Issues concerning transboundary Ramsar sites

1. It has been recognized many times that a coherent national and international network of Ramsar sites and their sustainable management can provide a powerful demonstration and important contribution to countries achieving their sustainable development goals, through the recognition and maintenance of the wetland services and functions they provide in water and food security and poverty eradication, especially for local communities and indigenous people.

2. What has not been well developed is the issue of transboundary Ramsar sites, their "status" and importantly their management. "Transboundary Ramsar sites" are defined as those internationally important wetlands which cross international borders and have been designated as Ramsar sites by at least two Contracting Parties within whose territories they lie.

3. The suggestion has been made that Parties should identify shared wetland sites and catchment basins, and that such initial identification of sites and catchments should be followed by an assessment of their specific functions and values that would merit recognition as Wetlands of International Importance. As a matter of priority, wetlands with unilateral designation (i.e., on only one side of a border) should be identified for listing in the neighbouring Party as well.
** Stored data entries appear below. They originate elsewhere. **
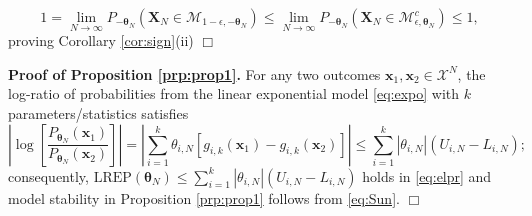 \documentclass[numbib]{imamat}
\theoremstyle{theorem}
\theoremstyle{lemma}
\theoremstyle{example}
\theoremstyle{corollary}
\theoremstyle{definition}
\theoremstyle{remark}
\theoremstyle{approximation}
\theoremstyle{scheme}
\newcommand{\REP}{\mathrm{LREP}}
\begin{document}
\[
1  = \lim_{N\to \infty} P_{-\boldsymbol \theta_N}(\boldsymbol X_N \in \mathcal{M}_{1-\epsilon, -\boldsymbol \theta_N}) \leq \lim_{N\to \infty} P_{-\boldsymbol \theta_N}(\boldsymbol X_N \in \mathcal{M}_{\epsilon, \boldsymbol \theta_N}^c ) \leq 1,
\]
proving Corollary \ref{cor:sign}(ii) \hfill \(\Box\)

\textbf{Proof of Proposition \ref{prp:prop1}.} For any two outcomes \(\boldsymbol x_1, \boldsymbol x_2\in\mathcal{X}^N\), the log-ratio of probabilities from the linear exponential model \eqref{eq:expo} with \(k\) parameters/statistics satisfies
\[
\left|\log \left[ \frac{P_{\boldsymbol \theta_N}(\boldsymbol x_1)}{P_{\boldsymbol \theta_N}(\boldsymbol x_2)}  \right] \right| =
\left|  \sum_{i=1}^k \theta_{i,N} [g_{i,k}(\boldsymbol x_1) - g_{i,k}(\boldsymbol x_2) ] \right|  \leq  \sum_{i=1}^k | \theta_{i,N}| (U_{i,N}-L_{i,N});
\]
consequently, \(\REP(\boldsymbol \theta_N ) \leq \sum_{i=1}^k | \theta_{i,N}| (U_{i,N}-L_{i,N})\) holds in \eqref{eq:elpr} and model stability in Proposition \ref{prp:prop1} follows from \eqref{eq:Sun}. \hfill \(\Box\)
\end{document}
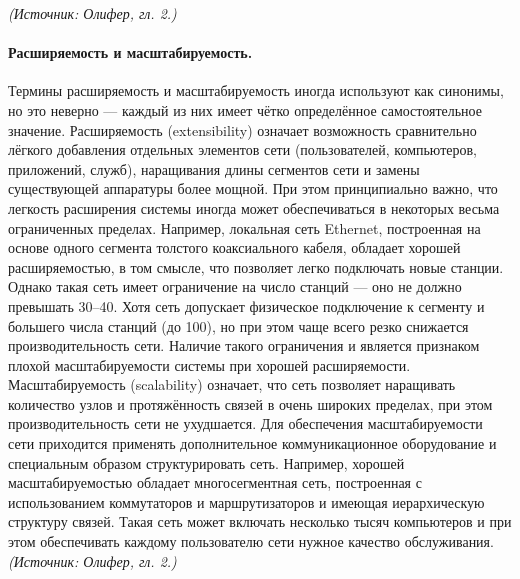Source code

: \documentclass[a4paper,12pt]{article}
\begin{document}
\textit{(Источник: Олифер, гл. 2.)}

\paragraph{Расширяемость и масштабируемость.}
Термины расширяемость и масштабируемость иногда используют как синонимы, но это неверно — каждый из них имеет чётко определённое самостоятельное значение. Расширяемость (extensibility) означает возможность сравнительно лёгкого добавления отдельных элементов сети (пользователей, компьютеров, приложений, служб), наращивания длины сегментов сети и замены существующей аппаратуры более мощной. При этом принципиально важно, что легкость расширения системы иногда может обеспечиваться в некоторых весьма ограниченных пределах. Например, локальная сеть Ethernet, построенная на основе одного сегмента толстого коаксиального кабеля, обладает хорошей расширяемостью, в том смысле, что позволяет легко подключать новые станции. Однако такая сеть имеет ограничение на число станций — оно не должно превышать 30–40. Хотя сеть допускает физическое подключение к сегменту и большего числа станций (до 100), но при этом чаще всего резко снижается производительность сети. Наличие такого ограничения и является признаком плохой масштабируемости системы при хорошей расширяемости. Масштабируемость (scalability) означает, что сеть позволяет наращивать количество узлов и протяжённость связей в очень широких пределах, при этом производительность сети не ухудшается. Для обеспечения масштабируемости сети приходится применять дополнительное коммуникационное оборудование и специальным образом структурировать сеть. Например, хорошей масштабируемостью обладает многосегментная сеть, построенная с использованием коммутаторов и маршрутизаторов и имеющая иерархическую структуру связей. Такая сеть может включать несколько тысяч компьютеров и при этом обеспечивать каждому пользователю сети нужное качество обслуживания.
\textit{(Источник: Олифер, гл. 2.)}
\end{document}

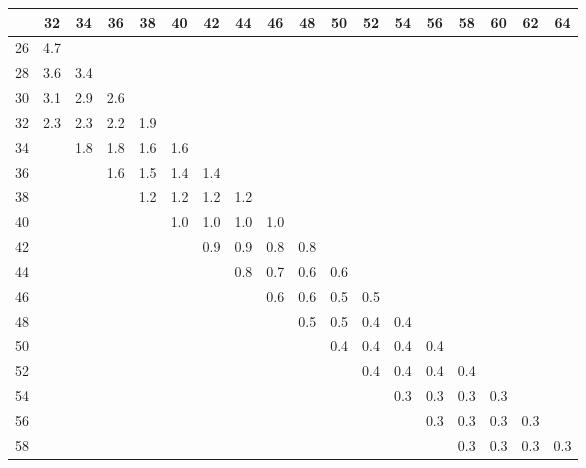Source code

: \begin{table}
\begin{center}
\begin{tabular}{|l|ccccccccccccccccc|}\hline 
   & 32 & 34 & 36 & 38 & 40 & 42 & 44 & 46 & 48 & 50 & 52 & 54 & 56 & 58 & 60 & 62 & 64 \\ \hline
26 &  4.7  &    &    &    &    &    &    &    &    &    &    &    &    &    &    &    &   \\   
28 &  3.6  & 3.4   &    &    &    &    &    &    &    &    &    &    &    &    &    &    &   \\   
30 & 3.1   & 2.9   & 2.6   &    &    &    &    &    &    &    &    &    &    &    &    &    &   \\
32 &  2.3  & 2.3   & 2.2   &  1.9  &   &    &    &    &    &    &    &    &    &    &    &    &   \\
34 &    & 1.8   & 1.8   & 1.6   & 1.6   &    &    &    &    &    &    &    &    &    &    &    &   \\
36 &    &    & 1.6   & 1.5   & 1.4   & 1.4   &    &    &    &    &    &    &    &    &    &    &   \\
38 &    &    &    & 1.2   &  1.2  & 1.2   &  1.2  &    &    &    &    &    &    &    &    &    &   \\
40 &    &    &    &    & 1.0   &  1.0  & 1.0   & 1.0   &    &    &    &    &    &    &    &    &   \\
42 &    &    &    &    &    & 0.9   & 0.9   & 0.8   & 0.8   &    &    &    &    &    &    &    &   \\
44 &    &    &    &    &    &    & 0.8   & 0.7   & 0.6   &  0.6  &    &    &    &    &    &    &    \\
46 &    &    &    &    &    &    &    & 0.6   & 0.6   & 0.5   & 0.5   &    &    &    &    &    &   \\
48 &    &    &    &    &    &    &    &    & 0.5   & 0.5   & 0.4   & 0.4   &    &    &    &    &    \\
50 &    &    &    &    &    &    &    &    &    & 0.4   & 0.4   & 0.4   & 0.4   &    &    &    &   \\
52 &    &    &    &    &    &    &    &    &    &    & 0.4   & 0.4   & 0.4   & 0.4   &    &    &   \\
54 &    &    &    &    &    &    &    &    &    &    &    & 0.3   & 0.3   & 0.3   & 0.3   &    &    \\
56 &    &    &    &    &    &    &    &    &    &    &    &    & 0.3   & 0.3   & 0.3   &  0.3  &   \\
58 &    &    &    &    &    &    &    &    &    &    &    &    &    & 0.3   & 0.3   & 0.3   & 0.3  \\

\end{tabular}
\end{center}
\end{table}
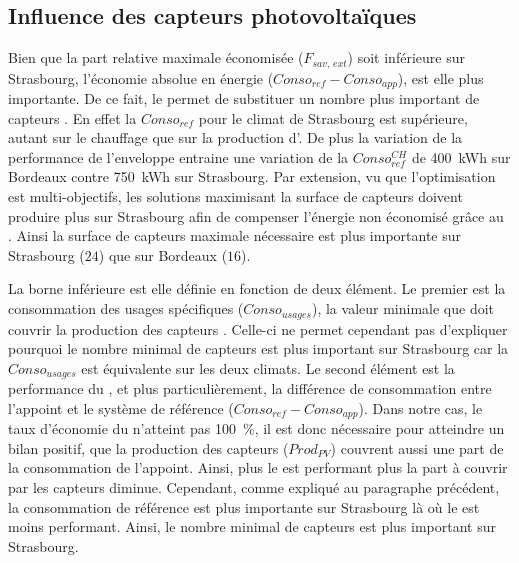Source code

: \subsection{Influence des capteurs photovoltaïques} %
\label{sub:influence_des_capteurs_photovoltaiques}
Bien que la part relative maximale économisée ($F_{sav,\,ext}$) soit inférieure sur
Strasbourg, l’économie absolue en énergie ($Conso_{ref} - Conso_{app}$), est elle plus
importante. De ce fait, le  permet de substituer un nombre plus important de
capteurs . En effet la $Conso_{ref}$ pour le climat de Strasbourg est supérieure,
autant sur le chauffage que sur la production d’. De plus la variation de la
performance de l’enveloppe entraine une variation de la $Conso_{ref}^{CH}$ de
\SI{400}{kWh} sur Bordeaux contre \SI{750}{kWh} sur Strasbourg. Par extension, vu que
l’optimisation est multi-objectifs, les solutions maximisant la surface de capteurs
 doivent produire plus sur Strasbourg afin de compenser l’énergie non économisé
grâce au . Ainsi la surface de capteurs  maximale nécessaire est plus
importante sur Strasbourg ($24$) que sur Bordeaux ($16$).

La borne inférieure est elle définie en fonction de deux élément. Le premier est la
consommation des usages spécifiques ($Conso_{usages}$), la valeur minimale que doit
couvrir la production des capteurs . Celle-ci ne permet cependant pas d’expliquer
pourquoi le nombre minimal de capteurs  est plus important sur Strasbourg car la
$Conso_{usages}$ est équivalente sur les deux climats. Le second élément est la
performance du , et plus particulièrement, la différence de consommation entre
l’appoint et le système de référence ($Conso_{ref} - Conso_{app}$). Dans notre cas, le
taux d’économie du  n’atteint pas \SI{100}{\percent}, il est donc nécessaire pour
atteindre un bilan positif, que la production des capteurs  ($Prod_{PV}$) couvrent
aussi une part de la consommation de l’appoint. Ainsi, plus le  est performant
plus la part à couvrir par les capteurs  diminue. Cependant, comme expliqué au
paragraphe précédent, la consommation de référence est plus importante sur Strasbourg là
où le  est moins performant. Ainsi, le nombre minimal de capteurs  est
plus important sur Strasbourg.

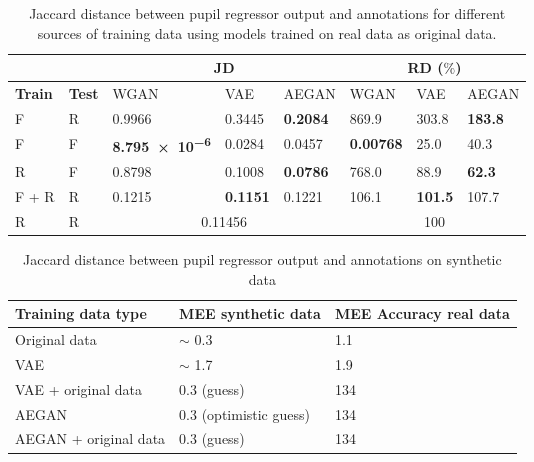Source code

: \begin{table}[t]
    \centering
    \caption{Jaccard distance between pupil regressor output and annotations for different sources of training data using models trained on real data as original data.}
    \label{tab:quantitative_results}
    \begin{tabular}{|ll|lll|lll|}
        \cline{3-8}
        \multicolumn{2}{c}{ } & \multicolumn{3}{|c|}{JD} & \multicolumn{3}{c|}{RD ($\%$)} \\ \hline
        \textbf{Train} & \textbf{Test} & WGAN & VAE & AEGAN & WGAN & VAE & AEGAN \\ \hline
        F & R & \num{0.9966} & \num{0.3445} & \textbf{\num{0.2084}} & \num{869.9} & \num{303.8} & \textbf{\num{183.8}} \\
        F & F & \textbf{\num{8.795e-6}} & \num{0.0284} & \num{0.0457} & \textbf{\num{0.00768}} & \num{25.0} & \num{40.3} \\ 
        R & F & \num{0.8798} & \num{0.1008} & \textbf{\num{0.0786}} & \num{768.0} & \num{88.9} & \textbf{\num{62.3}} \\ 
        F + R & R & \num{0.1215} & \textbf{\num{0.1151}} & \num{0.1221} & \num{106.1} & \textbf{\num{101.5}} & \num{107.7} \\ 
        \hline
        R & R & \multicolumn{3}{c|}{\num{0.11456}} & \multicolumn{3}{c|}{100} \\
        \hline
    \end{tabular}
\end{table}

\begin{table}[t]
    \centering
    \caption{Jaccard distance between pupil regressor output and annotations on synthetic data}
    \label{tab:quantitative_results}
    \begin{tabular}{l|l|l}
    \hline
    Training data type      & MEE synthetic data  & MEE Accuracy real data \\ \hline
    Original data           & $\sim$ 0.3 & 1.1     \\
    VAE                     & $\sim$ 1.7 & 1.9     \\
    VAE + original data     & 0.3 (guess) & 134     \\
    AEGAN                   & 0.3 (optimistic guess) & 134     \\
    AEGAN + original data   & 0.3 (guess) & 134     \\
    \end{tabular}
\end{table}



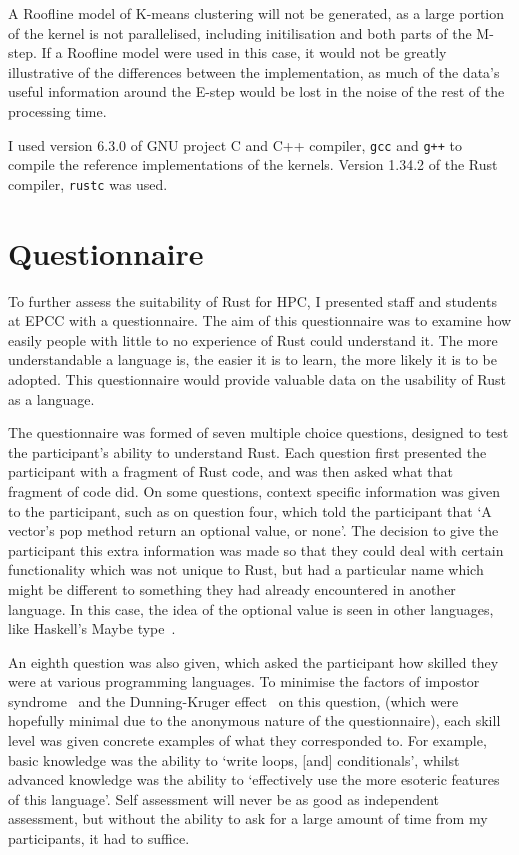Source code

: A Roofline model of K-means clustering will not be generated, as a large portion of the kernel is not parallelised, including initilisation and both parts of the M-step. If a Roofline model were used in this case, it would not be greatly illustrative of the differences between the implementation, as much of the data's useful information around the E-step would be lost in the noise of the rest of the processing time.

I used version 6.3.0 of GNU project C and C++ compiler, \texttt{gcc} and \texttt{g++} to compile the reference implementations of the kernels. Version 1.34.2 of the Rust compiler, \texttt{rustc} was used.
\section{Questionnaire}
To further assess the suitability of Rust for HPC, I presented staff and students at EPCC with a questionnaire. The aim of this questionnaire was to examine how easily people with little to no experience of Rust could understand it. The more understandable a language is, the easier it is to learn, the more likely it is to be adopted. This questionnaire would provide valuable data on the usability of Rust as a language.

The questionnaire was formed of seven multiple choice questions, designed to test the participant's ability to understand Rust. Each question first presented the participant with a fragment of Rust code, and was then asked what that fragment of code did. On some questions, context specific information was given to the participant, such as on question four, which told the participant that `A vector's pop method return an optional value, or none'. The decision to give the participant this extra information was made so that they could deal with certain functionality which was not unique to Rust, but had a particular name which might be different to something they had already encountered in another language. In this case, the idea of the optional value is seen in other languages, like Haskell's Maybe type~\cite{HaskellMaybe}.

An eighth question was also given, which asked the participant how skilled they were at various programming languages.
To minimise the factors of impostor syndrome~\cite{langford1993} and the Dunning-Kruger effect~\cite{kruger1999} on this question, (which were hopefully minimal due to the anonymous nature of the questionnaire), each skill level was given concrete examples of what they corresponded to. For example, basic knowledge was the ability to `write loops, [and] conditionals', whilst advanced knowledge was the ability to `effectively use the more esoteric features of this language'. Self assessment will never be as good as independent assessment, but without the ability to ask for a large amount of time from my participants, it had to suffice.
4. During recent years, a number of new Ramsar sites in the European region have been formally (de jure) declared jointly as "transboundary sites", i.e., through a common letter of designation, signed by the two national authorities, sometimes also complemented by a common Ramsar Information Sheet (RIS) covering both parts of the site, specifying its values on each side of the border. Such sites may carry the same name or different names, for reasons of overriding importance of local names, different languages and alphabets used, etc. A detailed paper was presented to the European Regional Meeting in Armenia in December 2004 and is available at http://www.ramsar.org/mtg_reg_europe2004_docs1d1.pdf.

5. A related issue is that which concerns the desirability and operability for developing a mechanism for specifically identifying transboundary Ramsar sites in the Ramsar List and any reporting requirements for this.

6. The Subgroup on COP9 is invited to comment on this issue and to advise on the desirability or need for a draft Resolution to be prepared for consideration by the 31st meeting of the Standing Committee in June 2005.